The rental trap:soaring costs mean tenants are half as likely to afford monthly outgoings as homeowners

Soaring rents are making it impossible to save for the future, trapping tenants in a precarious financial situation.

Soon only those who already own or inherit a home will be able to get onto the property ladder, as renters are more likely to be trapped in spiralling costs, a new survey reveals.

Research by financial services group Momentum UK and the University of Bristol found that while almost half of the homeowners surveyed are able to cover monthly outgoings, this falls to just 20 per cent of renters.

In London, spending on rent accounted for 34 per cent of disposable income for private renters in 2014. In the North-East, this figure was 15 per cent, while the East Midlands, Yorkshire and The Humber and Northern Ireland all had percentages below 20 per cent.

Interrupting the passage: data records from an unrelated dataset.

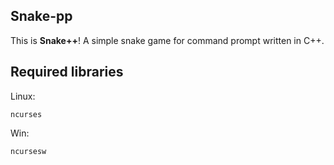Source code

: ## Snake-pp

This is **Snake++**! A simple snake game for command prompt written in C++.

## Required libraries

Linux:
```
ncurses
```

Win:
```
ncursesw
```
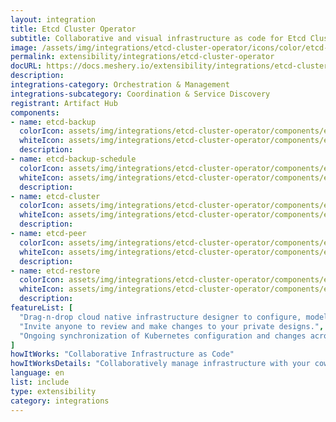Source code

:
 ```yaml
---
layout: integration
title: Etcd Cluster Operator
subtitle: Collaborative and visual infrastructure as code for Etcd Cluster Operator
image: /assets/img/integrations/etcd-cluster-operator/icons/color/etcd-cluster-operator-color.svg
permalink: extensibility/integrations/etcd-cluster-operator
docURL: https://docs.meshery.io/extensibility/integrations/etcd-cluster-operator
description: 
integrations-category: Orchestration & Management
integrations-subcategory: Coordination & Service Discovery
registrant: Artifact Hub
components: 
- name: etcd-backup
  colorIcon: assets/img/integrations/etcd-cluster-operator/components/etcd-backup/icons/color/etcd-backup-color.svg
  whiteIcon: assets/img/integrations/etcd-cluster-operator/components/etcd-backup/icons/white/etcd-backup-white.svg
  description: 
- name: etcd-backup-schedule
  colorIcon: assets/img/integrations/etcd-cluster-operator/components/etcd-backup-schedule/icons/color/etcd-backup-schedule-color.svg
  whiteIcon: assets/img/integrations/etcd-cluster-operator/components/etcd-backup-schedule/icons/white/etcd-backup-schedule-white.svg
  description: 
- name: etcd-cluster
  colorIcon: assets/img/integrations/etcd-cluster-operator/components/etcd-cluster/icons/color/etcd-cluster-color.svg
  whiteIcon: assets/img/integrations/etcd-cluster-operator/components/etcd-cluster/icons/white/etcd-cluster-white.svg
  description: 
- name: etcd-peer
  colorIcon: assets/img/integrations/etcd-cluster-operator/components/etcd-peer/icons/color/etcd-peer-color.svg
  whiteIcon: assets/img/integrations/etcd-cluster-operator/components/etcd-peer/icons/white/etcd-peer-white.svg
  description: 
- name: etcd-restore
  colorIcon: assets/img/integrations/etcd-cluster-operator/components/etcd-restore/icons/color/etcd-restore-color.svg
  whiteIcon: assets/img/integrations/etcd-cluster-operator/components/etcd-restore/icons/white/etcd-restore-white.svg
  description: 
featureList: [
  "Drag-n-drop cloud native infrastructure designer to configure, model, and deploy your workloads.",
  "Invite anyone to review and make changes to your private designs.",
  "Ongoing synchronization of Kubernetes configuration and changes across any number of clusters."
]
howItWorks: "Collaborative Infrastructure as Code"
howItWorksDetails: "Collaboratively manage infrastructure with your coworkers synchronously sharing the same designs."
language: en
list: include
type: extensibility
category: integrations
---
```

Despite the fact that renters are just as likely to budget and monitor their day-to-day spending as homeowners, they are more than twice as likely to have no savings, insurance or pension products in place. Double the amount of renters missed a minimum repayment on a credit card, loan or other debt in the last 12 months, compared with homeowners.

Although homeowners are hit by stamp duty and other purchasing fees, moving house can typically cost a London renter up to £3,700 – including deposit, letting agent's fees and the first month's rent. 

Even non-fee paying flatsharers need to find almost £1,500 upfront, says house-sharing website

Ferdi Van Heerden, CEO of Momentum UK, says that the number of private renters doubled between 1988 and 2014. "By contrast, the prevalence of mortgaged home ownership among under-40s is lower than in 1977, when the Right to Buy was introduced to address just such an issue.

"If we do not address the UK’s rental trap, we are effectively creating a lasting social divide between the ‘haves’ and ‘have nots’. We cannot trust the current system to dependably manage itself and action must be taken to address this."